### Work to be completed
Make an exact copy of the lines starting at the top of the listing below and ending at the line that contains "# วิธีต่อ node MCU กับ จอ LCD", inclusive.

### Data extract
----

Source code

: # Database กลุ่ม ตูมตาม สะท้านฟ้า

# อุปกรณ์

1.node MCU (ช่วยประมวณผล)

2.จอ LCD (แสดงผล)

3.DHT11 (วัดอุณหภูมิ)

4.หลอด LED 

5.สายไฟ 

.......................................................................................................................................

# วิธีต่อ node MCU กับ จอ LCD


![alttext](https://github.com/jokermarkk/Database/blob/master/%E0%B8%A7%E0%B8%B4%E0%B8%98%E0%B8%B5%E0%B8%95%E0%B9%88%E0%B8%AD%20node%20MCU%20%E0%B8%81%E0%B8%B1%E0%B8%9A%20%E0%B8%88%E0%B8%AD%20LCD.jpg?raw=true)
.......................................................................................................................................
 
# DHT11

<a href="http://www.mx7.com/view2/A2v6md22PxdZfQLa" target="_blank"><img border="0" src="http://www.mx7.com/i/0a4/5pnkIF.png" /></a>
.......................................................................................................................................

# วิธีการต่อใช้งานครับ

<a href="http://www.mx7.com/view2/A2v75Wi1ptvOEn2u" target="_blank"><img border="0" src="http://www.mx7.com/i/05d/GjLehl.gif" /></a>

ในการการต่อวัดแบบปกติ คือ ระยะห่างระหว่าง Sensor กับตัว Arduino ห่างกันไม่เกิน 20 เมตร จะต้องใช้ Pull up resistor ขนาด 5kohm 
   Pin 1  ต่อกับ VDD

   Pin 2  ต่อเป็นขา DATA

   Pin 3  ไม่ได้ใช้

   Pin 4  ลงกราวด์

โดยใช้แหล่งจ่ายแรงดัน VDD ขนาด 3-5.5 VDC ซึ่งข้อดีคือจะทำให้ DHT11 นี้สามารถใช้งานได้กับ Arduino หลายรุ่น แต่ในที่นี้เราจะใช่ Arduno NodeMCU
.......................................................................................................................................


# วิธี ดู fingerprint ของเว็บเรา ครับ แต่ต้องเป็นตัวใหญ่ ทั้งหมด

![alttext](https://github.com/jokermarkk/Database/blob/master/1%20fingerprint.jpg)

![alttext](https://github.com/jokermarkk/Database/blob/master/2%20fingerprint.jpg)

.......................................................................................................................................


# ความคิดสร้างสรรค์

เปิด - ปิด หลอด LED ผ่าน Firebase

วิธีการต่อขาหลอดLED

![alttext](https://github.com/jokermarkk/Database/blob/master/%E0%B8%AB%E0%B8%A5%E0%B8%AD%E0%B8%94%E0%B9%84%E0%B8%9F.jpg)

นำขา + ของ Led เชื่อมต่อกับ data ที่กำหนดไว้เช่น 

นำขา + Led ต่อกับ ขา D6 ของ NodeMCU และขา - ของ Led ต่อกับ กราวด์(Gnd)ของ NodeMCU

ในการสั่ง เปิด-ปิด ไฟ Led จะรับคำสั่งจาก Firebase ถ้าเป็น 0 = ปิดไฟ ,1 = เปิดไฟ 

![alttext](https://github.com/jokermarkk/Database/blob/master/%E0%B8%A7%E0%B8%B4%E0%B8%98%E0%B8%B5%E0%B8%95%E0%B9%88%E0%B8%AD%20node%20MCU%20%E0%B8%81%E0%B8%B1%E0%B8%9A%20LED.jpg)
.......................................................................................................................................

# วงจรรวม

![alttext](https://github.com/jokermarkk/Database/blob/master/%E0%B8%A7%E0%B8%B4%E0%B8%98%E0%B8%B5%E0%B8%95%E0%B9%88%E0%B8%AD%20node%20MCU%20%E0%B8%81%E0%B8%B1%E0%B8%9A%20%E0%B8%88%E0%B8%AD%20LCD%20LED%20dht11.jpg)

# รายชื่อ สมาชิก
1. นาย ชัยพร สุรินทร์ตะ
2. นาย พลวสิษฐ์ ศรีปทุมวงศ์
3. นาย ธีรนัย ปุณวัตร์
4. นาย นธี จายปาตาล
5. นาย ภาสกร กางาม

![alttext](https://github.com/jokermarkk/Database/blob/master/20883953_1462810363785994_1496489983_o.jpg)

----

### Expected output
Source code

: # Database กลุ่ม ตูมตาม สะท้านฟ้า

# อุปกรณ์

1.node MCU (ช่วยประมวณผล)

2.จอ LCD (แสดงผล)

3.DHT11 (วัดอุณหภูมิ)

4.หลอด LED 

5.สายไฟ 

.......................................................................................................................................

# วิธีต่อ node MCU กับ จอ LCD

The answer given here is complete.